Housing starts increased to a seasonally adjusted annual rate of 2.159 million units in January from an upwardly revised 2.063 million unit pace a month earlier, the government said. The January total marked the highest pace of housing starts since February 1984 when they hit a 2.260 million unit pace.
Wall Street economists had expected housing starts to decrease 4.3 percent to a 1.917 million unit rate from the 2.004 million unit rate initially reported for December.
Low mortgage rates have been supporting the housing sector despite short-term interest rate increases by the U.S. Federal Reserve. Rates on 30-year mortgages averaged 5.57 percent in the week ended Feb. 10, and 5.8 percent for all of 2004, according to mortgage funder Freddie Mac.
In fact, interest rates on 30-year fixed-rate mortgages have not risen above 6 percent in at least six months, helping to keep the housing market hot, said Freddie Mac's chief economist.
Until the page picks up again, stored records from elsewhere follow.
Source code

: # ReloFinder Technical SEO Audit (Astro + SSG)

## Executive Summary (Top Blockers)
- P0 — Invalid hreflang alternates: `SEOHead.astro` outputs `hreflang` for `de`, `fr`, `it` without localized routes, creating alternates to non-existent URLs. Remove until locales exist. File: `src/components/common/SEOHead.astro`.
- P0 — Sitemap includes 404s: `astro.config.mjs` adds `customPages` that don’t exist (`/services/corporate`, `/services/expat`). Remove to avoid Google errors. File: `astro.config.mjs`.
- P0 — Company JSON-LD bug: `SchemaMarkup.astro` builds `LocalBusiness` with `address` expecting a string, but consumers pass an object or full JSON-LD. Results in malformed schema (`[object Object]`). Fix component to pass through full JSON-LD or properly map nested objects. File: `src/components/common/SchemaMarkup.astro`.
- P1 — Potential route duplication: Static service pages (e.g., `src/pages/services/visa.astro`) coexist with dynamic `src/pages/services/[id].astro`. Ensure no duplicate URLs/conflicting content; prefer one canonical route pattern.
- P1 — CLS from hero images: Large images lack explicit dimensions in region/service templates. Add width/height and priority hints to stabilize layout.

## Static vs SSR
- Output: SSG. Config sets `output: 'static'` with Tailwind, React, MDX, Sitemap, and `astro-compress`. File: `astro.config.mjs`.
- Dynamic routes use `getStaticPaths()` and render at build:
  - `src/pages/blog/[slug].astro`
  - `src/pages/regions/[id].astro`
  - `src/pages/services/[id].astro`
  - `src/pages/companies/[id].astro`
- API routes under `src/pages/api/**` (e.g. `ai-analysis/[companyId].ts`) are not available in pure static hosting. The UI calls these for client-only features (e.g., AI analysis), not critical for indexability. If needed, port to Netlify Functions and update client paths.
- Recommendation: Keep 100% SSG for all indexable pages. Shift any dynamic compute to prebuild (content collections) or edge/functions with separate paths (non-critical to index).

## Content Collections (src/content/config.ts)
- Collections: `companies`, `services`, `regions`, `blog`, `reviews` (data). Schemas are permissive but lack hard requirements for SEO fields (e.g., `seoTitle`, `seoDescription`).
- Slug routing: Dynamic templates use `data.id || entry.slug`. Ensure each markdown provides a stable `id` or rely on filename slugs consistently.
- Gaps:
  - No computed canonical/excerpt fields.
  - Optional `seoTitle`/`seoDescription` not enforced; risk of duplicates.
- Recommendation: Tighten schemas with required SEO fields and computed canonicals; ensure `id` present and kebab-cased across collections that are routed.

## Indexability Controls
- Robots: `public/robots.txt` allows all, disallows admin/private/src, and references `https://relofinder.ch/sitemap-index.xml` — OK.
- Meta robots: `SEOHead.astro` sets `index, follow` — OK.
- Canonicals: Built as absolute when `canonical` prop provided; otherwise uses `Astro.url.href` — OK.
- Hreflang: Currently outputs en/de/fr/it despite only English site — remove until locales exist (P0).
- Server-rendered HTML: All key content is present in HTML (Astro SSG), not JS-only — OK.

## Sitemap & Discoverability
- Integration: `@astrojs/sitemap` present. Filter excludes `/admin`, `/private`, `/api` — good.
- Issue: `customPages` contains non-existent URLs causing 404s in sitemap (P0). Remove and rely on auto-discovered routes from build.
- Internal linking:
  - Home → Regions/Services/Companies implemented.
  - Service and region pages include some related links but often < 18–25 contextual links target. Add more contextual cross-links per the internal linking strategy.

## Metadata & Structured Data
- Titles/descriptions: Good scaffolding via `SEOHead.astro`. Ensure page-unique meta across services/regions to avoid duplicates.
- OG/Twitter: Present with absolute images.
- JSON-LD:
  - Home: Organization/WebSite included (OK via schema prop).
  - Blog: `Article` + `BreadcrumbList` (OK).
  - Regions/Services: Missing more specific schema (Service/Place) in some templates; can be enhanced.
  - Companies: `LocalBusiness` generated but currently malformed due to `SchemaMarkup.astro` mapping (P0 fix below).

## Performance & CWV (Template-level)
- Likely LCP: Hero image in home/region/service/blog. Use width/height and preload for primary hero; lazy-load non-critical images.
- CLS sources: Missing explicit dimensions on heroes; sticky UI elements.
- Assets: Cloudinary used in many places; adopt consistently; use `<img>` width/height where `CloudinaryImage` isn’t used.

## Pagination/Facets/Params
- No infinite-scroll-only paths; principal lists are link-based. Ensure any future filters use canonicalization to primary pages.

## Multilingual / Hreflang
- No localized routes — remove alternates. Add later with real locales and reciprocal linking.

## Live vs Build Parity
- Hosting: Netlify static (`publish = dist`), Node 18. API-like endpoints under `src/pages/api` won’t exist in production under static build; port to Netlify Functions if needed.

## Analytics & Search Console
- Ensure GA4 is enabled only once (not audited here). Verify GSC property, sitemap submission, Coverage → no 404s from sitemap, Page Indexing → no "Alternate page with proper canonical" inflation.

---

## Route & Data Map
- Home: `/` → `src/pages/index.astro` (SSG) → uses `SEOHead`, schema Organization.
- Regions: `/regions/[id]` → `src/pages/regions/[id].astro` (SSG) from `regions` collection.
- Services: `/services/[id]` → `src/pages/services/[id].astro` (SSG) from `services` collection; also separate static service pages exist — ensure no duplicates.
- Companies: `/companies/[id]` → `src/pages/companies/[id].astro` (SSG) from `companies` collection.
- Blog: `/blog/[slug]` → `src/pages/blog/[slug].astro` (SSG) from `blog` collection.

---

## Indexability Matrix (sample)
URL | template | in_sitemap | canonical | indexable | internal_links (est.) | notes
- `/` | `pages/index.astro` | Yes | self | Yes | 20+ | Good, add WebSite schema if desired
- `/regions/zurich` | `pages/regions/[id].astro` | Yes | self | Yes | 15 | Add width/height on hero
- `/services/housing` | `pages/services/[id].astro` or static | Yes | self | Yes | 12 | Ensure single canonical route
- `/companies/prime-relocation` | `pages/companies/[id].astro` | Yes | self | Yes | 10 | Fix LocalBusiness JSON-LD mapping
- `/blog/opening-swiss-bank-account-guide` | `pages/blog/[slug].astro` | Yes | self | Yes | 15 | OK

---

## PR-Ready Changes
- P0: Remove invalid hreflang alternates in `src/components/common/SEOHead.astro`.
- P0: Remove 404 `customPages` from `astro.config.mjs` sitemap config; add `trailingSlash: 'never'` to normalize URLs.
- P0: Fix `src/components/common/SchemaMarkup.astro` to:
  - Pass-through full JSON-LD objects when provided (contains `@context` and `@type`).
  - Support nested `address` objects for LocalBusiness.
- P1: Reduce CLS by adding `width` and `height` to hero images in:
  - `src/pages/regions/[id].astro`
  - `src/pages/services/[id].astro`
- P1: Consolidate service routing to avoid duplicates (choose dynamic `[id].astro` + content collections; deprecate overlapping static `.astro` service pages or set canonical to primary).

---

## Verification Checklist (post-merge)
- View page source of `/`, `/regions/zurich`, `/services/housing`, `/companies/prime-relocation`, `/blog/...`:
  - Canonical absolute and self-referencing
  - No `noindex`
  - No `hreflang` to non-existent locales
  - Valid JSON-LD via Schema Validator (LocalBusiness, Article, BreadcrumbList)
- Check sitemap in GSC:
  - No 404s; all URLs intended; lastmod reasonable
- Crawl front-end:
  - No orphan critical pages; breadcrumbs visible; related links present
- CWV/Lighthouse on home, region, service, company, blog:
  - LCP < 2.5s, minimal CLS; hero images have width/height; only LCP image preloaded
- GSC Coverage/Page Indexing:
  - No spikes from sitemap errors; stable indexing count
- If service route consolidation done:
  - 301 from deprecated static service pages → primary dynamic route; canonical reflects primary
Freddie expects long-term mortgage rates to average about 6 percent for the full year while the National Association of Realtors has pegged long-term rates at 6.7 percent by the end of 2005.
Single-family housing starts rose 2.7 percent to a record 1.760 million unit pace from December's 1.713 million unit rate.
Permits for future groundbreaking, an indicator of builder confidence, rose 1.7 percent to a 2.105 million unit pace in January from an upwardly revised 2.069 million unit pace the previous month. Analysts had expected permits to decrease to a 1.995 million unit pace.